Introduction

The purpose of this document is to provide a concise overview of Score database structure to assist in the contribution to Score development. As Score has adopted a canonical data model design based on CCTS (Core Component Technical Specification) v3.0, core structural characteristics in tables and columns such as names and data types follow CCTS definitions.

Core Components (CCs) and Business Information Entities (BIEs)

In general, CCTS defines two abstract meta models: Core Components (CCs) and Business Information Entities (BIEs). There are various types of CCs and also various types of BIEs.

The definition of each data element in a data exchange specification is represented as a CC, while a specialized definition of a CC in a particular business context is reflected through a BIE. The relationships between CCs and BIEs are illustrated in the figure below. For a little deeper overview of CCTS, please visit Core Component in Brief section in Score User Guide.

Open

Relationships between CCs and BIEs in CCTS v3.

And the relationship is represented in DB as follows (in fact, there are manifest tables between CCs and BIEs for tracking revisions in releases. This will be explained later):

Open

There are two differences between CCTS definition and actual table definitions.

1. ACC table has based_acc_id to support hierarchical type reference. The reason we introduced this is that most data exchange libraries have use the notion of inheritance to maximize reusability and ease of conceptualization. For example, both Customer Party and Supplier Party can share a common based ACC Party.

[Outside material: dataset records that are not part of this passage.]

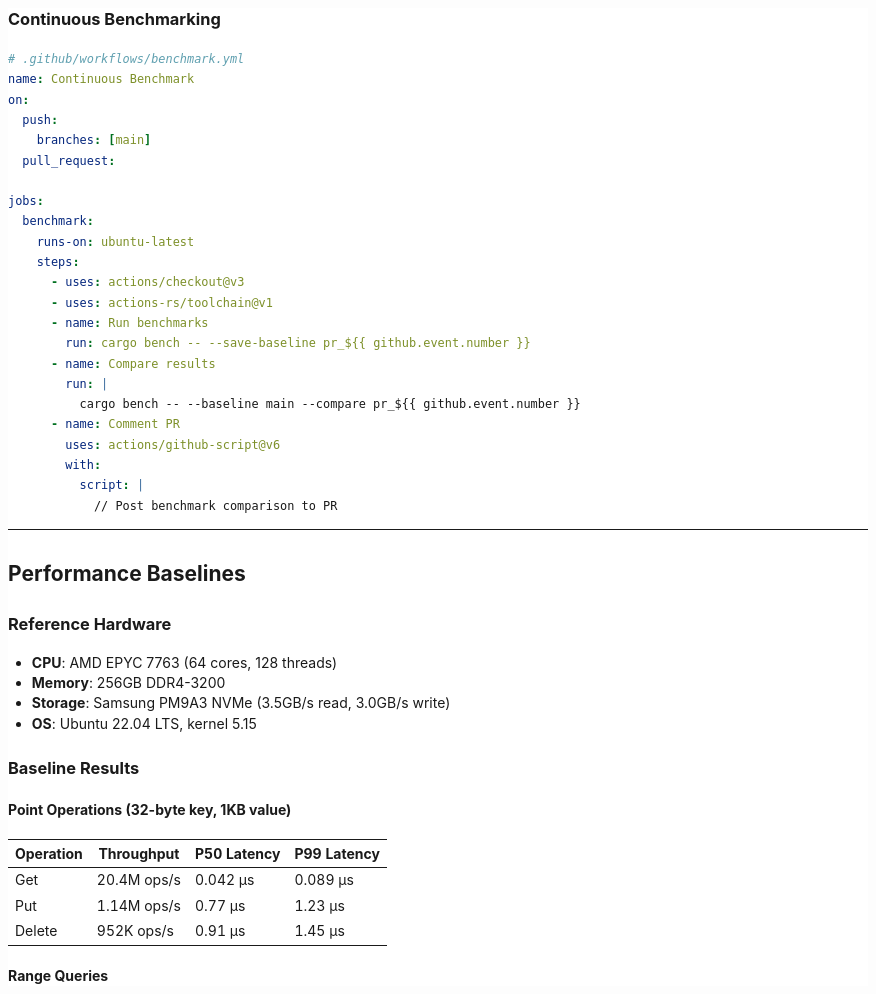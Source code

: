 ### Continuous Benchmarking

```yaml
# .github/workflows/benchmark.yml
name: Continuous Benchmark
on:
  push:
    branches: [main]
  pull_request:

jobs:
  benchmark:
    runs-on: ubuntu-latest
    steps:
      - uses: actions/checkout@v3
      - uses: actions-rs/toolchain@v1
      - name: Run benchmarks
        run: cargo bench -- --save-baseline pr_${{ github.event.number }}
      - name: Compare results
        run: |
          cargo bench -- --baseline main --compare pr_${{ github.event.number }}
      - name: Comment PR
        uses: actions/github-script@v6
        with:
          script: |
            // Post benchmark comparison to PR
```

---

## Performance Baselines

### Reference Hardware

- **CPU**: AMD EPYC 7763 (64 cores, 128 threads)
- **Memory**: 256GB DDR4-3200
- **Storage**: Samsung PM9A3 NVMe (3.5GB/s read, 3.0GB/s write)
- **OS**: Ubuntu 22.04 LTS, kernel 5.15

### Baseline Results

#### Point Operations (32-byte key, 1KB value)

| Operation | Throughput | P50 Latency | P99 Latency |
|-----------|------------|-------------|-------------|
| Get       | 20.4M ops/s | 0.042 μs   | 0.089 μs   |
| Put       | 1.14M ops/s | 0.77 μs    | 1.23 μs    |
| Delete    | 952K ops/s  | 0.91 μs    | 1.45 μs    |

#### Range Queries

2. Core Data Type (CDT) and Business Data Type (BDT) are both represented in DT table. In practice, standard developers have defined their BDT as standard definitions based on the UN/CEFACT standard CDTs, and end-users use them without further manipulations in BIEs. Therefore, Score provides the functionality to define BDTs only for the standard developer user and BDTs can be used directly with the CCs as no further customization is enabled when defining a BIE.

Core Components (CCs) Naming Rules

Each CC table has names related columns, such as object_class_term, property_term, representation_term, and data_type_term. All these columns are a part of the CC DEN (dictionary entry name), which is a unique official name of the CC in the dictionary. It is expressed in DB, as follows:

Each CC table has the column DEN, and it is unmodifiable. The following illustrates how DENs are defined:

• ACC.DEN: consists of object_class_term followed by a dot, a space character, and the term ‘Details’ (e.g., object_class_term: 'Contract' → DEN: 'Contract. Details'.)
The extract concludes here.